Clear Channel Outdoor Americas recently introduced a targeting program called Radar that it says uses aggregated and anonymous mobile data provided by vendors such as AT&T. With the data, it plans to eventually score its billboards against 1,800 audience segments, according to Clear Channel Outdoor CMO Dan Levi. So, for instance, it can tell which billboards are most likely to be passed by people who have been to a car dealership in the last 30 days.
"What we've done is leverage the mobile data to be able to identify people who are in the market for a car—where do they go, how do they move throughout the day and what are the opportunities to most efficiently engage with them," Mr. Levi said.
The outdoor industry is even dabbling in programmatic techniques normally associated with online advertising. In early March, Clear Channel Outdoor hired former ShareThis executive Wade Rifkin to the new post of senior VP-programmatic. He will be charged with piloting "the development of significant partnerships with data providers and ad technology companies to bring programmatic out-of-home offerings to buy-side advertising partners," according to a statement.
Posterscope last year launched a real-time trading platform for digital billboards as part of a pilot program in partnership with Vistar Media. Out-of-home media owners including Lamar, Outfront Media and Clear Channel Outdoor have joined the effort, according to Posterscope. Ads can be bought seconds before they appear on the boards, Ms. Larkin said. The buys might be pricier, but they are more efficient, she said, because "the data we use tells us that spot is more valuable because the audience we want to target is there at certain times of day."

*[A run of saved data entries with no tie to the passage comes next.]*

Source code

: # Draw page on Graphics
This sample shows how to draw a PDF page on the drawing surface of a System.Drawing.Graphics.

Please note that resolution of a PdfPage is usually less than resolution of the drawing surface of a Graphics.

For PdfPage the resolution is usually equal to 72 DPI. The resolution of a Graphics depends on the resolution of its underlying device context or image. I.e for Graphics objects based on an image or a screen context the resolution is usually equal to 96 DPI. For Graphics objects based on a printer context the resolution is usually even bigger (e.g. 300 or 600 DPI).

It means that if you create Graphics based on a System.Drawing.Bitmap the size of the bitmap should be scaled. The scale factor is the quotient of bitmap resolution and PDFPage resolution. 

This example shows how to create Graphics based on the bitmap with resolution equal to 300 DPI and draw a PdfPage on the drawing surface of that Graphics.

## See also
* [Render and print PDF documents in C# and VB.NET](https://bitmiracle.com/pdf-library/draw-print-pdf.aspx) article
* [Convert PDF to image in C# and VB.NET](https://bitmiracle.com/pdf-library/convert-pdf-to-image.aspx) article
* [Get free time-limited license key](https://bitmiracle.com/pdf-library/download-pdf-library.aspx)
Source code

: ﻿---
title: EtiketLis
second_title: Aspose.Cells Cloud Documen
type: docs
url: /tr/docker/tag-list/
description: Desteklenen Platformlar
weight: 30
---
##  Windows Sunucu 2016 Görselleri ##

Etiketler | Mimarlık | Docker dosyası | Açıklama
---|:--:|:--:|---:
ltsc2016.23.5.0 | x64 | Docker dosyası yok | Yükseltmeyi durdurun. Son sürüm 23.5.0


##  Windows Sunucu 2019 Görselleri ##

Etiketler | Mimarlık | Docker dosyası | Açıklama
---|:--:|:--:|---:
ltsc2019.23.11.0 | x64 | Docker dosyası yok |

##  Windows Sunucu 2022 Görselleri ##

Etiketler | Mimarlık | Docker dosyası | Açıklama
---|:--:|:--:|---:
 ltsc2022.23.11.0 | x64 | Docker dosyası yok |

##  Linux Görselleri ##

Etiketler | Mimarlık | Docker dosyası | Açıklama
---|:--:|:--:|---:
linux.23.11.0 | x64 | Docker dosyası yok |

Even as the outdoor industry adopts digital-like tactics, advocates are selling outdoor as carrying less baggage than digital, namely the ad fraud and ad blocking that afflict the online ecosystem. That point was at the center of a campaign run last year by the Outdoor Advertising Association of America and created by agency Partners NYC that used outdoor ads to direct ad execs to FeelTheReal.org. In a follow-up paper, the organization touted the results, which included 27,061 unique visits to the site in seven weeks, as proof that out-of-home drives digital engagement. The paper contrasted site visitors driven by outdoor ads to visitors sourced from online traffic brokers whose bot-driven traffic was "dead and sterile."
David Krupp, North American CEO for WPP out-of-home agency Kinetic, praised the campaign, noting outdoor media is "very visible, there isn't any fraud, and it should be an integral part of a lot of campaigns that are out there where digital is taking so much of the budget share." While "that's not the pitch that I go in with," he said, "it's always nice to have that in your pocket."

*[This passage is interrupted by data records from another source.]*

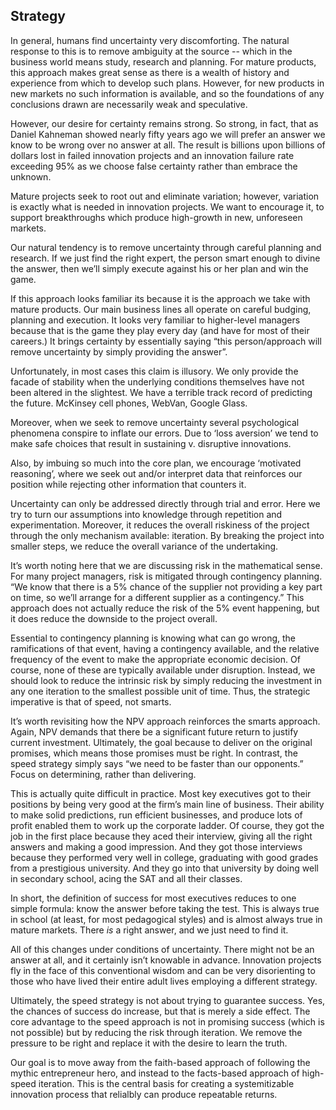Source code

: ## Strategy

In general, humans find uncertainty very discomforting.  The natural response to this is to remove ambiguity at the source -- which in the business world means study, research and planning.  For mature products, this approach makes great sense as there is a wealth of history and experience from which to develop such plans.  However, for new products in new markets no such information is available, and so the foundations of any conclusions drawn are necessarily weak and speculative.

However, our desire for certainty remains strong.  So strong, in fact, that as Daniel Kahneman showed nearly fifty years ago we will prefer an answer we know to be wrong over no answer at all.  The result is billions upon billions of dollars lost in failed innovation projects and an innovation failure rate exceeding 95% as we choose false certainty rather than embrace the unknown.

Mature projects seek to root out and eliminate variation; however, variation is exactly what is needed in innovation projects.  We want to encourage it, to support breakthroughs which produce high-growth in new, unforeseen markets.

Our natural tendency is to remove uncertainty through careful planning and research.  If we just find the right expert, the person smart enough to divine the answer, then we’ll simply execute against his or her plan and win the game.

If this approach looks familiar its because it is the approach we take with mature products.  Our main business lines all operate on careful budging, planning and execution.  It looks very familiar to higher-level managers because that is the game they play every day (and have for most of their careers.)  It brings certainty by essentially saying “this person/approach will remove uncertainty by simply providing the answer”.

Unfortunately, in most cases this claim is illusory.  We only provide the facade of stability when the underlying conditions themselves have not been altered in the slightest.  We have a terrible track record of predicting the future.  McKinsey cell phones, WebVan, Google Glass.

Moreover, when we seek to remove uncertainty several psychological phenomena conspire to inflate our errors.  Due to ‘loss aversion’ we tend to make safe choices that result in sustaining v. disruptive innovations.

Also, by imbuing so much into the core plan, we encourage ‘motivated reasoning’, where we seek out and/or interpret data that reinforces our position while rejecting other information that counters it.

Uncertainty can only be addressed directly through trial and error.  Here we try to turn our assumptions into knowledge through repetition and experimentation.  Moreover, it reduces the overall riskiness of the project through the only mechanism available: iteration.  By breaking the project into smaller steps, we reduce the overall variance of the undertaking.

It’s worth noting here that we are discussing risk in the mathematical sense.  For many project managers, risk is mitigated through contingency planning.  “We know that there is a 5% chance of the supplier not providing a key part on time, so we’ll arrange for a different supplier as a contingency.”  This approach does not actually reduce the risk of the 5% event happening, but it does reduce the downside to the project overall.

Essential to contingency planning is knowing what can go wrong, the ramifications of that event, having a contingency available, and the relative frequency of the event to make the appropriate economic decision.  Of course, none of these are typically available under disruption.  Instead, we should look to reduce the intrinsic risk by simply reducing the investment in any one iteration to the smallest possible unit of time.  Thus, the strategic imperative is that of speed, not smarts.

It’s worth revisiting how the NPV approach reinforces the smarts approach.  Again, NPV demands that there be a significant future return to justify current investment.  Ultimately, the goal because to deliver on the original promises, which means those promises must be right.  In contrast, the speed strategy simply says “we need to be faster than our opponents.”  Focus on determining, rather than delivering.

This is actually quite difficult in practice.  Most key executives got to their positions by being very good at the firm’s main line of business.  Their ability to make solid predictions, run efficient businesses, and produce lots of profit enabled them to work up the corporate ladder.  Of course, they got the job in the first place because they aced their interview, giving all the right answers and making a good impression.  And they got those interviews because they performed very well in college, graduating with good grades from a prestigious university.  And they go into that university by doing well in secondary school, acing the SAT and all their classes.

In short, the definition of success for most executives reduces to one simple formula: know the answer before taking the test.  This is always true in school (at least, for most pedagogical styles) and is almost always true in mature markets.  There *is* a right answer, and we just need to find it.

All of this changes under conditions of uncertainty.  There might not be an answer at all, and it certainly isn’t knowable in advance.  Innovation projects fly in the face of this conventional wisdom and can be very disorienting to those who have lived their entire adult lives employing a different strategy.

Ultimately, the speed strategy is not about trying to guarantee success.  Yes, the chances of success do increase, but that is merely a side effect.  The core advantage to the speed approach is not in promising success (which is not possible) but by reducing the risk through iteration.  We remove the pressure to be right and replace it with the desire to learn the truth.

Our goal is to move away from the faith-based approach of following the mythic entrepreneur hero, and instead to the facts-based approach of high-speed iteration.  This is the central basis for creating a systemitizable innovation process that relialbly can produce repeatable returns.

Still, an increasingly high-tech outdoor business can't remain immune from some of the issues facing digital, such as privacy concerns. Sen. Al Franken, D-Minn., in February sent a letter to Clear Channel Outdoor expressing concerns that its Radar program "may be collecting Americans' personal information, including sensitive location data, and sharing that information without people's knowledge or consent."
Clear Channel Outdoor is "not collecting data," Mr. Levi said. "We are not tracking people. ... This is about indexes that are tied to audience segments."

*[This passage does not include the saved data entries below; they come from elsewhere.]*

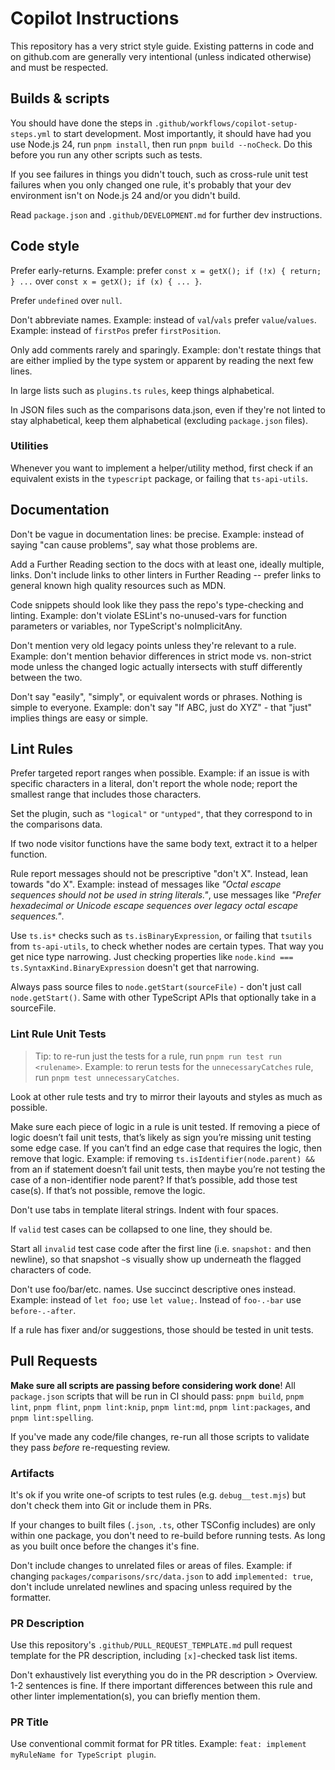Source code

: # Copilot Instructions

This repository has a very strict style guide.
Existing patterns in code and on github.com are generally very intentional (unless indicated otherwise) and must be respected.

## Builds & scripts

You should have done the steps in `.github/workflows/copilot-setup-steps.yml` to start development.
Most importantly, it should have had you use Node.js 24, run `pnpm install`, then run `pnpm build --noCheck`.
Do this before you run any other scripts such as tests.

If you see failures in things you didn't touch, such as cross-rule unit test failures when you only changed one rule, it's probably that your dev environment isn't on Node.js 24 and/or you didn't build.

Read `package.json` and `.github/DEVELOPMENT.md` for further dev instructions.

## Code style

Prefer early-returns.
Example: prefer `const x = getX(); if (!x) { return; } ...` over `const x = getX(); if (x) { ... }`.

Prefer `undefined` over `null`.

Don't abbreviate names.
Example: instead of `val`/`vals` prefer `value`/`values`.
Example: instead of `firstPos` prefer `firstPosition`.

Only add comments rarely and sparingly.
Example: don't restate things that are either implied by the type system or apparent by reading the next few lines.

In large lists such as `plugins.ts` `rules`, keep things alphabetical.

In JSON files such as the comparisons data.json, even if they're not linted to stay alphabetical, keep them alphabetical (excluding `package.json` files).

### Utilities

Whenever you want to implement a helper/utility method, first check if an equivalent exists in the `typescript` package, or failing that `ts-api-utils`.

## Documentation

Don't be vague in documentation lines: be precise.
Example: instead of saying "can cause problems", say what those problems are.

Add a Further Reading section to the docs with at least one, ideally multiple, links.
Don't include links to other linters in Further Reading -- prefer links to general known high quality resources such as MDN.

Code snippets should look like they pass the repo's type-checking and linting.
Example: don't violate ESLint's no-unused-vars for function parameters or variables, nor TypeScript's noImplicitAny.

Don't mention very old legacy points unless they're relevant to a rule.
Example: don't mention behavior differences in strict mode vs. non-strict mode unless the changed logic actually intersects with stuff differently between the two.

Don't say "easily", "simply", or equivalent words or phrases.
Nothing is simple to everyone.
Example: don't say "If ABC, just do XYZ" - that "just" implies things are easy or simple.

## Lint Rules

Prefer targeted report ranges when possible.
Example: if an issue is with specific characters in a literal, don't report the whole node; report the smallest range that includes those characters.

Set the plugin, such as `"logical"` or `"untyped"`, that they correspond to in the comparisons data.

If two node visitor functions have the same body text, extract it to a helper function.

Rule report messages should not be prescriptive "don't X".
Instead, lean towards "do X".
Example: instead of messages like _"Octal escape sequences should not be used in string literals."_, use messages like _"Prefer hexadecimal or Unicode escape sequences over legacy octal escape sequences."_.

Use `ts.is*` checks such as `ts.isBinaryExpression`, or failing that `tsutils` from `ts-api-utils`, to check whether nodes are certain types.
That way you get nice type narrowing.
Just checking properties like `node.kind === ts.SyntaxKind.BinaryExpression` doesn't get that narrowing.

Always pass source files to `node.getStart(sourceFile)` - don't just call `node.getStart()`.
Same with other TypeScript APIs that optionally take in a sourceFile.

### Lint Rule Unit Tests

> Tip: to re-run just the tests for a rule, run `pnpm run test run <rulename>`.
> Example: to rerun tests for the `unnecessaryCatches` rule, run `pnpm test unnecessaryCatches`.

Look at other rule tests and try to mirror their layouts and styles as much as possible.

Make sure each piece of logic in a rule is unit tested.
If removing a piece of logic doesn’t fail unit tests, that’s likely as sign you’re missing unit testing some edge case.
If you can’t find an edge case that requires the logic, then remove that logic.
Example: if removing `ts.isIdentifier(node.parent) &&` from an if statement doesn’t fail unit tests, then maybe you’re not testing the case of a non-identifier node parent? If that’s possible, add those test case(s).
If that’s not possible, remove the logic.

Don't use tabs in template literal strings.
Indent with four spaces.

If `valid` test cases can be collapsed to one line, they should be.

Start all `invalid` test case code after the first line (i.e. `snapshot:` and then newline), so that snapshot `~`s visually show up underneath the flagged characters of code.

Don't use foo/bar/etc. names.
Use succinct descriptive ones instead.
Example: instead of `let foo;` use `let value;`.
Instead of `foo-.-bar` use `before-.-after`.

If a rule has fixer and/or suggestions, those should be tested in unit tests.

## Pull Requests

**Make sure all scripts are passing before considering work done**!
All `package.json` scripts that will be run in CI should pass: `pnpm build`, `pnpm lint`, `pnpm flint`, `pnpm lint:knip`, `pnpm lint:md`, `pnpm lint:packages`, and `pnpm lint:spelling`.

If you've made any code/file changes, re-run all those scripts to validate they pass _before_ re-requesting review.

### Artifacts

It's ok if you write one-of scripts to test rules (e.g. `debug__test.mjs`) but don't check them into Git or include them in PRs.

If your changes to built files (`.json`, `.ts`, other TSConfig includes) are only within one package, you don't need to re-build before running tests.
As long as you built once before the changes it's fine.

Don't include changes to unrelated files or areas of files.
Example: if changing `packages/comparisons/src/data.json` to add `implemented: true`, don't include unrelated newlines and spacing unless required by the formatter.

### PR Description

Use this repository's `.github/PULL_REQUEST_TEMPLATE.md` pull request template for the PR description, including `[x]`-checked task list items.

Don't exhaustively list everything you do in the PR description > Overview.
1-2 sentences is fine.
If there important differences between this rule and other linter implementation(s), you can briefly mention them.

### PR Title

Use conventional commit format for PR titles.
Example: `feat: implement myRuleName for TypeScript plugin`.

Similarly, Ms. Larkin stressed that GM's Malibu campaign is not used for data collection. The footage pulled from the cameras blurs out license plates and windshields, focusing only on car grilles, she added. And "within minutes, the video and the images related to the vehicle are deleted from the system."
But Malibu surely hopes the ads are not so quickly erased from the minds of passing motorists.